In conclusion, while traditional antioxidants primarily function as scavengers, brain aging is a multifaceted process involving various pathways, including oxidative stress, inflammation, and apoptosis. EBN, through the synergistic action of its multiple components, exhibits broader potential in combating brain aging by modulating the body’s antioxidant defenses, controlling inflammation, and supporting neurotrophic systems.
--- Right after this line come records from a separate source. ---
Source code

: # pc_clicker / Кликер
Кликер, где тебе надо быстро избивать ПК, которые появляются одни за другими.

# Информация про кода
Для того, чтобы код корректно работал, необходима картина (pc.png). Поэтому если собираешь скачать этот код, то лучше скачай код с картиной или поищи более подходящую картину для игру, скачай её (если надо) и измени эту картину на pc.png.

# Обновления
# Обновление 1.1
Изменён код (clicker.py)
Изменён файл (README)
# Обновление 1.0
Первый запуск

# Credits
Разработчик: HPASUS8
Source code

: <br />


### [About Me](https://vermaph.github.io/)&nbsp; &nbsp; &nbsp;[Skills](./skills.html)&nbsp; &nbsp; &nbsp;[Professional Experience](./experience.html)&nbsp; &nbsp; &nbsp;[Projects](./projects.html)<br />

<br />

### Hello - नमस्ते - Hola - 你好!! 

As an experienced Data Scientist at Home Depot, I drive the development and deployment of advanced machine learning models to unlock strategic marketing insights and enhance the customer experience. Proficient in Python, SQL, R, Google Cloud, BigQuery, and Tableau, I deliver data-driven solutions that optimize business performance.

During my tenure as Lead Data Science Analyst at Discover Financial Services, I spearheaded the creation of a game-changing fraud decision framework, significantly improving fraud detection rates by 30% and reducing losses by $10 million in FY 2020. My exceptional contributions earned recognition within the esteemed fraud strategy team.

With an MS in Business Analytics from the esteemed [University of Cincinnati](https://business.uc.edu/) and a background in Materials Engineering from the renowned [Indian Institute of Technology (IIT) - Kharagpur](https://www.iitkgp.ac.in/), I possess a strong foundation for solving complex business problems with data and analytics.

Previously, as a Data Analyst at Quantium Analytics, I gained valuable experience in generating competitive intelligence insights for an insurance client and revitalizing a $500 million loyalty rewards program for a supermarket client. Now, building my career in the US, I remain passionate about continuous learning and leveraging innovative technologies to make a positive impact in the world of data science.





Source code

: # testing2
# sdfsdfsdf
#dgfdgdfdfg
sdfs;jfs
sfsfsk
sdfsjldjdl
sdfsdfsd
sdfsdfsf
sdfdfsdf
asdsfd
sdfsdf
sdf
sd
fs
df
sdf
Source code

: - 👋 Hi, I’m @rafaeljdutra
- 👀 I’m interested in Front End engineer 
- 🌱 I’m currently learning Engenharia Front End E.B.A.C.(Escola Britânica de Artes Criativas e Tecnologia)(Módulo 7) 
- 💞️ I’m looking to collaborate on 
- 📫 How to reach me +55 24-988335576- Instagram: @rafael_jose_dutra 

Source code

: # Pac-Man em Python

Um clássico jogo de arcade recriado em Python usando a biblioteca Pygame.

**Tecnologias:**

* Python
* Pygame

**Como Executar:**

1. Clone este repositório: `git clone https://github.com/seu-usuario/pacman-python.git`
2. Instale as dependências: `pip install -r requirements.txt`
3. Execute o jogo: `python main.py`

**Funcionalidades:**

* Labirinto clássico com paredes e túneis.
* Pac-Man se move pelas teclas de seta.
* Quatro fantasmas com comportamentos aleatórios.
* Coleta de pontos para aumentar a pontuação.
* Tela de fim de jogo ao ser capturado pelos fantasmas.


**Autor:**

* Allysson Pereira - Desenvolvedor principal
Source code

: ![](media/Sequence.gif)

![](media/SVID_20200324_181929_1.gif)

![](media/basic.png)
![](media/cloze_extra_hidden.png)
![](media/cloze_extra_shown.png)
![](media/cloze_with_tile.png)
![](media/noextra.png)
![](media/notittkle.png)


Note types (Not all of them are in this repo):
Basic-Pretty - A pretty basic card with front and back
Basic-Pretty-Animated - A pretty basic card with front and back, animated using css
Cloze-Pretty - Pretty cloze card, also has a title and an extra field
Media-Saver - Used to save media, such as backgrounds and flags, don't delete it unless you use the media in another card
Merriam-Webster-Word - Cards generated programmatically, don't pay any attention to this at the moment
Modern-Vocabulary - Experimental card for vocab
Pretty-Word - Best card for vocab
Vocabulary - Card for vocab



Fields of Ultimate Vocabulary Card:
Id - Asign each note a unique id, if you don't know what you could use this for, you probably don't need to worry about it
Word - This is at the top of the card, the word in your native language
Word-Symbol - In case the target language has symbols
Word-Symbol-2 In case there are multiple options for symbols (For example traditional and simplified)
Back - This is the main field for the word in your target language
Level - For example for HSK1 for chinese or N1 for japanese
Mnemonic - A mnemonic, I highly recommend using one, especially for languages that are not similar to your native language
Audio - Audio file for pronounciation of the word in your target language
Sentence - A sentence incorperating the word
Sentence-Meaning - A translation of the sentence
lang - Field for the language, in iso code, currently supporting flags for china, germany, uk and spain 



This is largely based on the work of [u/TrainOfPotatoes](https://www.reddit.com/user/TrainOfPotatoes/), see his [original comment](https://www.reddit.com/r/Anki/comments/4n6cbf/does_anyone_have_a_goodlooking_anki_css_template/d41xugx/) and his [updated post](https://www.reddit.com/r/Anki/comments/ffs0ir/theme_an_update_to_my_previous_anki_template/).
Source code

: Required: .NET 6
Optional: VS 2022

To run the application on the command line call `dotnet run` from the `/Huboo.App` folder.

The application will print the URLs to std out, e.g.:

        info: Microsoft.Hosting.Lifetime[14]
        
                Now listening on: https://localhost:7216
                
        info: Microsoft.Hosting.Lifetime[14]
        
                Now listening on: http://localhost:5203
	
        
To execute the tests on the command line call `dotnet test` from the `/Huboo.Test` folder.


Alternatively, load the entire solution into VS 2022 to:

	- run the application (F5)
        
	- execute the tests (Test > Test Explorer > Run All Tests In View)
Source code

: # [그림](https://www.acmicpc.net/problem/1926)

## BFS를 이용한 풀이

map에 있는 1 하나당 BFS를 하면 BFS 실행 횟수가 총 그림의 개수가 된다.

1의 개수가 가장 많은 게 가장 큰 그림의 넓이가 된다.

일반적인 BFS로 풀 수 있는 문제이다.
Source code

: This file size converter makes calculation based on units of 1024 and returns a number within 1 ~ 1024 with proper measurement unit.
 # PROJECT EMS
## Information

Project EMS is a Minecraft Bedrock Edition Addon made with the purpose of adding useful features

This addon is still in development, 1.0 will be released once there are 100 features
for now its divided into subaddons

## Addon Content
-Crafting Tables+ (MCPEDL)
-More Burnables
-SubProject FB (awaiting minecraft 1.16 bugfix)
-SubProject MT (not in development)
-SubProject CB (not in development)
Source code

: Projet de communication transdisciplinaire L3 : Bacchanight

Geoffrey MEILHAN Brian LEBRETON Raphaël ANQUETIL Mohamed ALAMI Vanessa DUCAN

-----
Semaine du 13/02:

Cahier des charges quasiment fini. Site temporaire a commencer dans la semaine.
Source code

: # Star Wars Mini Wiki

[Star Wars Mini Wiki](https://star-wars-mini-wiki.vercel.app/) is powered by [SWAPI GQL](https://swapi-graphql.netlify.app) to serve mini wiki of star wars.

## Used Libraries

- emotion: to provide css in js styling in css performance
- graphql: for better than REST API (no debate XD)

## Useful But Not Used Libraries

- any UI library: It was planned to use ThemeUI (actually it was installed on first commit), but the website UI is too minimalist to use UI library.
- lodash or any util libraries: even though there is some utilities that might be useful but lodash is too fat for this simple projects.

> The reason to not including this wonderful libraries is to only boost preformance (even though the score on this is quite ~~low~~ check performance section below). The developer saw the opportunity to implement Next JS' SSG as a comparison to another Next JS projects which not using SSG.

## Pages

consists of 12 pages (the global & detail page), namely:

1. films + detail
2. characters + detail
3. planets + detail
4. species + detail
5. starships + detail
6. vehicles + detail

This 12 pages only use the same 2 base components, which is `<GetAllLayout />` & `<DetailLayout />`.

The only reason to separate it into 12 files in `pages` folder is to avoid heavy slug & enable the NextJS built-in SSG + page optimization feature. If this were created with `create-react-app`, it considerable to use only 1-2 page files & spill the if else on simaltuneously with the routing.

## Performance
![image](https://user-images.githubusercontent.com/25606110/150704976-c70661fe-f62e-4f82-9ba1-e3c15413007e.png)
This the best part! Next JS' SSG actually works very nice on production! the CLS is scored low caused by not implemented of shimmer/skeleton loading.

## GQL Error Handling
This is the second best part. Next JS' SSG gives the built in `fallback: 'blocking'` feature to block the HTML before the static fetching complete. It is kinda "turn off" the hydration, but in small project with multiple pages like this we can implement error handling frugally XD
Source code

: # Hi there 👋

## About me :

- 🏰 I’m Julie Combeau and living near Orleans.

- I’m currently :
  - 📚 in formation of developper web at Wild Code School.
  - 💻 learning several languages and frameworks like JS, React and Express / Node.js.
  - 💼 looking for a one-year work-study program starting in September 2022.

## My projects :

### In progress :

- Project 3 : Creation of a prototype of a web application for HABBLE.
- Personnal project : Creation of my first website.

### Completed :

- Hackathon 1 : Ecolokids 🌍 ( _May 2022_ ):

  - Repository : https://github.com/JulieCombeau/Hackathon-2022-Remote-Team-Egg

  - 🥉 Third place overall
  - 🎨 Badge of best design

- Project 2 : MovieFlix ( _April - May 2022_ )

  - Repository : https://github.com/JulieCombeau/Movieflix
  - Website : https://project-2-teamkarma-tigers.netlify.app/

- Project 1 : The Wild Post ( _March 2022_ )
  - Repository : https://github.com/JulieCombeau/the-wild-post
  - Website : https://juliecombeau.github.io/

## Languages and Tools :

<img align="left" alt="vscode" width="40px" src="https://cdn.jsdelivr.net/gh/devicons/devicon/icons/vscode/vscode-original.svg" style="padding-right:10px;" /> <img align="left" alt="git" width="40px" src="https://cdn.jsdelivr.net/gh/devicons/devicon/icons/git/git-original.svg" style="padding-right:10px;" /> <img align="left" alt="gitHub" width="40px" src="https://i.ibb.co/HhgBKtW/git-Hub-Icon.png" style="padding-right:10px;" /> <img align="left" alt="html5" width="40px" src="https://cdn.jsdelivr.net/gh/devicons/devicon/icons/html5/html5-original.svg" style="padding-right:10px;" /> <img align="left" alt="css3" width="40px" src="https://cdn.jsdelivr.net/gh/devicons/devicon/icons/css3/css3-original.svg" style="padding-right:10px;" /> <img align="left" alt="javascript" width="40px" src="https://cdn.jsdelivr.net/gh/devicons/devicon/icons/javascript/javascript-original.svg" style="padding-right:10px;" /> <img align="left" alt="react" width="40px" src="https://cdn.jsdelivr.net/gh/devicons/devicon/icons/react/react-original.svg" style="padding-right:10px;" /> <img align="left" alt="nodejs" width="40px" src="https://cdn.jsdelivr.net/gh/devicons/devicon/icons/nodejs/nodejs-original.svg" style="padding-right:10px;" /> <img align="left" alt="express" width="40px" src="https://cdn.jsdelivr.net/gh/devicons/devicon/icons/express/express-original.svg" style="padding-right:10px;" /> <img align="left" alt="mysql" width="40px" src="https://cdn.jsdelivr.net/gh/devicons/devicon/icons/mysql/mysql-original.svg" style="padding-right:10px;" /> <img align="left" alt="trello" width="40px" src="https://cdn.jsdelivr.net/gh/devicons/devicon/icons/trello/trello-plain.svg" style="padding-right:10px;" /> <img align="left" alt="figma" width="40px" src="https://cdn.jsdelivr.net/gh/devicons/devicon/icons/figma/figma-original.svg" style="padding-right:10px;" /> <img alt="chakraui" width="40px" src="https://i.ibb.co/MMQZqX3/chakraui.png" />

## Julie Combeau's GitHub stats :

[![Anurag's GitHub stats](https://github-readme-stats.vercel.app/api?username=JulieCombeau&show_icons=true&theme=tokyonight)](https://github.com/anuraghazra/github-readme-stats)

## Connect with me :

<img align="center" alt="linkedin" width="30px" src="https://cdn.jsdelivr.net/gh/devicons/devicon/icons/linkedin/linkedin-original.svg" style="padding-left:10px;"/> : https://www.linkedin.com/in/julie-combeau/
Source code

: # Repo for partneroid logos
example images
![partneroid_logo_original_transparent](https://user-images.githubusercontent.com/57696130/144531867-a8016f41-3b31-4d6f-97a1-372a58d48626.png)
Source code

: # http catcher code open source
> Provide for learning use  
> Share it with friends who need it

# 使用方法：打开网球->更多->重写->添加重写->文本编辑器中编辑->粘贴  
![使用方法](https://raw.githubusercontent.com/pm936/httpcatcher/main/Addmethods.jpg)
5.2. EBN and Other Food-Derived Sources with Anti-Brain-Aging Properties
With the progression of nutritional neuroscience, the identification of substances with neuroprotective properties in everyday diets has emerged as a central focus in research aimed at combating brain aging. These compounds exert their influence on brain health through various bioactive mechanisms, including antioxidant effects, anti-inflammatory properties, and neurotransmitter regulation. To further contextualize EBN’s potential, we compare it with other dietary strategies that have attracted substantial research interest in brain health. The following discussion contrasts EBN’s multi-component, food-matrix approach with interventions centered on isolated, high-potency phytochemicals (e.g., curcumin, quercetin) or essential nutrients (e.g., omega-3 fatty acids). Specifically, curcumin and quercetin are included as representative plant-derived polyphenols with potent anti-inflammatory and antioxidant properties [98,99], omega-3 fatty acids as essential nutrients crucial for neuronal membrane integrity and synaptic function [100], and lutein as a major carotenoid with antioxidant and neuroprotective effects [101]. In addition to single-entity compounds, we further include medicinal mushrooms (e.g., Hericium erinaceus and Ganoderma lucidum) and ginseng (Panax ginseng) as representative traditional multi-component functional foods. These categories are characterized by complex phytochemical or fungal metabolite matrices that act through coordinated modulation of neurotrophic, anti-inflammatory, and antioxidant pathways rather than a single dominant molecule [102,103].
This structured comparison aims to contrast EBN’s multi-component, food-matrix approach with the paradigm of high-potency, single-entity compounds and essential nutrients. This comparison is intended to illustrate different paradigms of nutritional intervention rather than direct equivalence in composition.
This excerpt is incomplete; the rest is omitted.